> Exercise
Give the entries back exactly, dropping each image.
=== Section Start ===
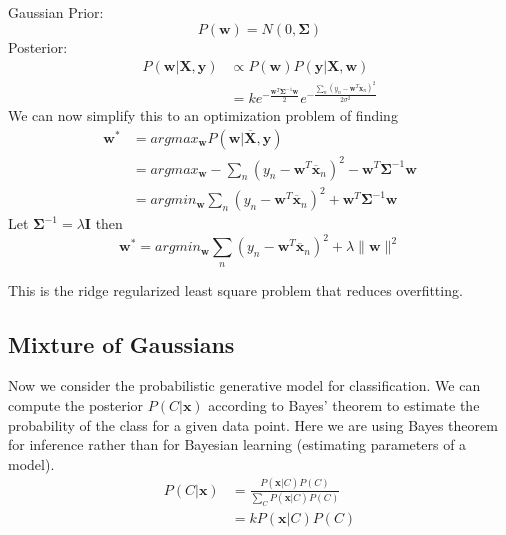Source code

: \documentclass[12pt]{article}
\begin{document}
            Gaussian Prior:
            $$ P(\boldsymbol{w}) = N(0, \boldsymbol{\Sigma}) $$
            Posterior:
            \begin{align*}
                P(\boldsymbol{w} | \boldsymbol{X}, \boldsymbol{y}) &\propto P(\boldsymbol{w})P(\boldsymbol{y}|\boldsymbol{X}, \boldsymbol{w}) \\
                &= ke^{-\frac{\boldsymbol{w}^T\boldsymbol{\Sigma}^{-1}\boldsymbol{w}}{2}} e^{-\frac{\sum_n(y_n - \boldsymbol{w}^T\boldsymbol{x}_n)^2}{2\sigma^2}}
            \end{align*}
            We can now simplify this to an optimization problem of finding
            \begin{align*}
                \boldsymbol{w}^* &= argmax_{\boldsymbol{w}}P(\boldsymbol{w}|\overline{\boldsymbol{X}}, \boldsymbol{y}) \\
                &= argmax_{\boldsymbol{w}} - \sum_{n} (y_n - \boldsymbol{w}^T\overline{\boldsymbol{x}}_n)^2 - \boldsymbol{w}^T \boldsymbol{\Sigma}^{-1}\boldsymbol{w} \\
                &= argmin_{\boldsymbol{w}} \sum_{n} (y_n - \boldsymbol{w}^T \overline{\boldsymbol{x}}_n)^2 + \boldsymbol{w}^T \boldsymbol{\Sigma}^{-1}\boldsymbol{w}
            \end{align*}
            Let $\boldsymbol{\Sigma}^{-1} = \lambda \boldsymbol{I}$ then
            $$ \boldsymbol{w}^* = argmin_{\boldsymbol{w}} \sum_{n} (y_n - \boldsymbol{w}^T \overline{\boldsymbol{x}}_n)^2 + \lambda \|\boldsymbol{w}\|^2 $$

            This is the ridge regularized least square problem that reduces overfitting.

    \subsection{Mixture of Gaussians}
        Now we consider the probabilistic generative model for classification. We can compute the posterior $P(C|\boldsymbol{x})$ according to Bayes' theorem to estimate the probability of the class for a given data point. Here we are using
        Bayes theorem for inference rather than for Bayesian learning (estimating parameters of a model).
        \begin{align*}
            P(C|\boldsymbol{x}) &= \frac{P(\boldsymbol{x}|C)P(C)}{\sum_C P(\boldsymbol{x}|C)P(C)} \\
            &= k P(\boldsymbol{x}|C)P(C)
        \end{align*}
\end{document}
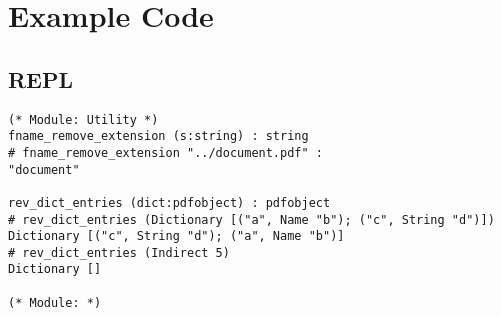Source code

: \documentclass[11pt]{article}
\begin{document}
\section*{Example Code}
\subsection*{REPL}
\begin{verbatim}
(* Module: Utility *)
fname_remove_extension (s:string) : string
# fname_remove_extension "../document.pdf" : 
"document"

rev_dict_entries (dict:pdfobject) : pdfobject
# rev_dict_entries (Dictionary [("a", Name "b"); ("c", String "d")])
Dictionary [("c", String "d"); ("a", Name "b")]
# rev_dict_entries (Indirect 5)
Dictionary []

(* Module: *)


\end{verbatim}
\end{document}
=== Section End ===
> Exercise response
Source code

: \documentclass[12pt]{article}
\begin{document}
            Gaussian Prior:
            $$ P(\boldsymbol{w}) = N(0, \boldsymbol{\Sigma}) $$
            Posterior:
            \begin{align*}
                P(\boldsymbol{w} | \boldsymbol{X}, \boldsymbol{y}) &\propto P(\boldsymbol{w})P(\boldsymbol{y}|\boldsymbol{X}, \boldsymbol{w}) \\
                &= ke^{-\frac{\boldsymbol{w}^T\boldsymbol{\Sigma}^{-1}\boldsymbol{w}}{2}} e^{-\frac{\sum_n(y_n - \boldsymbol{w}^T\boldsymbol{x}_n)^2}{2\sigma^2}}
            \end{align*}
            We can now simplify this to an optimization problem of finding
            \begin{align*}
                \boldsymbol{w}^* &= argmax_{\boldsymbol{w}}P(\boldsymbol{w}|\overline{\boldsymbol{X}}, \boldsymbol{y}) \\
                &= argmax_{\boldsymbol{w}} - \sum_{n} (y_n - \boldsymbol{w}^T\overline{\boldsymbol{x}}_n)^2 - \boldsymbol{w}^T \boldsymbol{\Sigma}^{-1}\boldsymbol{w} \\
                &= argmin_{\boldsymbol{w}} \sum_{n} (y_n - \boldsymbol{w}^T \overline{\boldsymbol{x}}_n)^2 + \boldsymbol{w}^T \boldsymbol{\Sigma}^{-1}\boldsymbol{w}
            \end{align*}
            Let $\boldsymbol{\Sigma}^{-1} = \lambda \boldsymbol{I}$ then
            $$ \boldsymbol{w}^* = argmin_{\boldsymbol{w}} \sum_{n} (y_n - \boldsymbol{w}^T \overline{\boldsymbol{x}}_n)^2 + \lambda \|\boldsymbol{w}\|^2 $$

            This is the ridge regularized least square problem that reduces overfitting.

    \subsection{Mixture of Gaussians}
        Now we consider the probabilistic generative model for classification. We can compute the posterior $P(C|\boldsymbol{x})$ according to Bayes' theorem to estimate the probability of the class for a given data point. Here we are using
        Bayes theorem for inference rather than for Bayesian learning (estimating parameters of a model).
        \begin{align*}
            P(C|\boldsymbol{x}) &= \frac{P(\boldsymbol{x}|C)P(C)}{\sum_C P(\boldsymbol{x}|C)P(C)} \\
            &= k P(\boldsymbol{x}|C)P(C)
        \end{align*}
\end{document}
Source code

: \documentclass[11pt]{article}
\begin{document}
\section*{Example Code}
\subsection*{REPL}
\begin{verbatim}
(* Module: Utility *)
fname_remove_extension (s:string) : string
# fname_remove_extension "../document.pdf" : 
"document"

rev_dict_entries (dict:pdfobject) : pdfobject
# rev_dict_entries (Dictionary [("a", Name "b"); ("c", String "d")])
Dictionary [("c", String "d"); ("a", Name "b")]
# rev_dict_entries (Indirect 5)
Dictionary []

(* Module: *)


\end{verbatim}
\end{document}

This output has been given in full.